The former Kent Police officer told insolvency practitioners he had ‘computer problems’ and that the business had become too big to manage, with the membership having grown to 4,500 in the last year.
Mr Stanley told case officers that when he forgot to put on a bet he would input information on his computer, which would incorrectly show members their money was going up.
Sportsmail revealed earlier this year that thousands of hard-working individuals in Kent and Essex had invested their savings in the betting syndicate, which operated on a word-of-mouth basis and had a rewards scheme to incentivise recommending friends and family.
Many now fear they were the victims of a Ponzi scheme.

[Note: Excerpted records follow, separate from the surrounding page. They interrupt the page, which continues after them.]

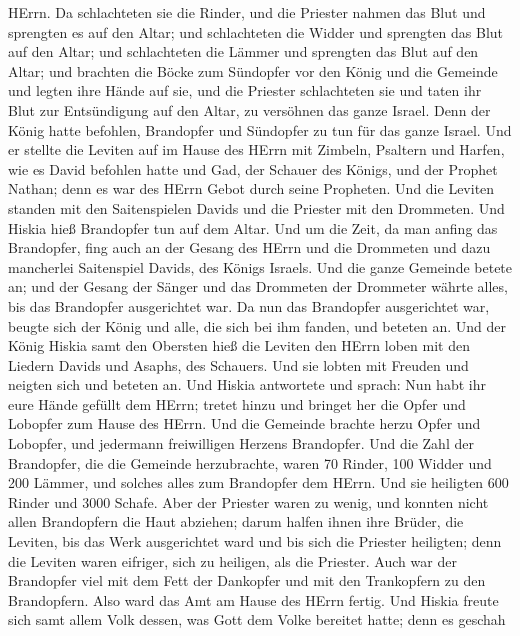 HErrn.  Da schlachteten sie die Rinder, und die Priester
nahmen das Blut und sprengten es auf den Altar; und schlachteten die
Widder und sprengten das Blut auf den Altar; und schlachteten die Lämmer
und sprengten das Blut auf den Altar;  und brachten die
Böcke zum Sündopfer vor den König und die Gemeinde und legten ihre Hände
auf sie,  und die Priester schlachteten sie und taten ihr
Blut zur Entsündigung auf den Altar, zu versöhnen das ganze Israel. Denn
der König hatte befohlen, Brandopfer und Sündopfer zu tun für das ganze
Israel.  Und er stellte die Leviten auf im Hause des HErrn
mit Zimbeln, Psaltern und Harfen, wie es David befohlen hatte und Gad,
der Schauer des Königs, und der Prophet Nathan; denn es war des HErrn
Gebot durch seine Propheten.  Und die Leviten standen mit
den Saitenspielen Davids und die Priester mit den Drommeten.
 Und Hiskia hieß Brandopfer tun auf dem Altar. Und um die
Zeit, da man anfing das Brandopfer, fing auch an der Gesang des HErrn
und die Drommeten und dazu mancherlei Saitenspiel Davids, des Königs
Israels.  Und die ganze Gemeinde betete an; und der Gesang
der Sänger und das Drommeten der Drommeter währte alles, bis das
Brandopfer ausgerichtet war.  Da nun das Brandopfer
ausgerichtet war, beugte sich der König und alle, die sich bei ihm
fanden, und beteten an.  Und der König Hiskia samt den
Obersten hieß die Leviten den HErrn loben mit den Liedern Davids und
Asaphs, des Schauers. Und sie lobten mit Freuden und neigten sich und
beteten an.  Und Hiskia antwortete und sprach: Nun habt ihr
eure Hände gefüllt dem HErrn; tretet hinzu und bringet her die Opfer und
Lobopfer zum Hause des HErrn. Und die Gemeinde brachte herzu Opfer und
Lobopfer, und jedermann freiwilligen Herzens Brandopfer. 
Und die Zahl der Brandopfer, die die Gemeinde herzubrachte, waren 70
Rinder, 100 Widder und 200 Lämmer, und solches alles zum Brandopfer dem
HErrn.  Und sie heiligten 600 Rinder und 3000 Schafe.
 Aber der Priester waren zu wenig, und konnten nicht allen
Brandopfern die Haut abziehen; darum halfen ihnen ihre Brüder, die
Leviten, bis das Werk ausgerichtet ward und bis sich die Priester
heiligten; denn die Leviten waren eifriger, sich zu heiligen, als die
Priester.  Auch war der Brandopfer viel mit dem Fett der
Dankopfer und mit den Trankopfern zu den Brandopfern. Also ward das Amt
am Hause des HErrn fertig.  Und Hiskia freute sich samt
allem Volk dessen, was Gott dem Volke bereitet hatte; denn es geschah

Mr Stanley has been questioned by police and a search warrant executed on his house in Maidstone, Kent.
A report by the Insolvency Register says there may be a shortfall on the £22m but that was the figure Mr Stanley had given.
Mike Stanley, the owner of betting syndicate Layezy Racing, declared himself bankrupt
Indeed, some members were initially told by administrators Duff and Phelps that the liabilities from the syndicate could be as much as £80m.
It has been estimated by case officers that Mr Stanley, who also founded the Layezy Racing Owners Club with 23 horses, has more than £2m in assets, including £1m in freehold property, an £80,000 Rolex watch and two cars worth a combined £98,000.
He has 23 personal bank accounts but the balances are unknown.
The report, which has been circulated to syndicate members, says: ‘When asked what his salary was from the business, he said he took what he needed at the time.
‘He said all properties were financed through the business and towards the end it became a pot, using it for everything.
The former police officer told insolvency practitioners he had ‘computer problems’
‘The owners club was set up to care for the horses; the syndicate money was used to purchase the horses.’
The report also states: ‘In addition to the assets mentioned above, I have been made aware there is also $482,309.51 in Bitcoins and £52,315.47 in Ethereum to be realised depending on their current value. There is £118,393.91 in foreign exchange, €555,095.88 in silver bullion and $100,000 in an investment account in Australia.
‘All of these matters and the realisable value the trustees of Mr Stanley’s bankruptcy are dealing with.’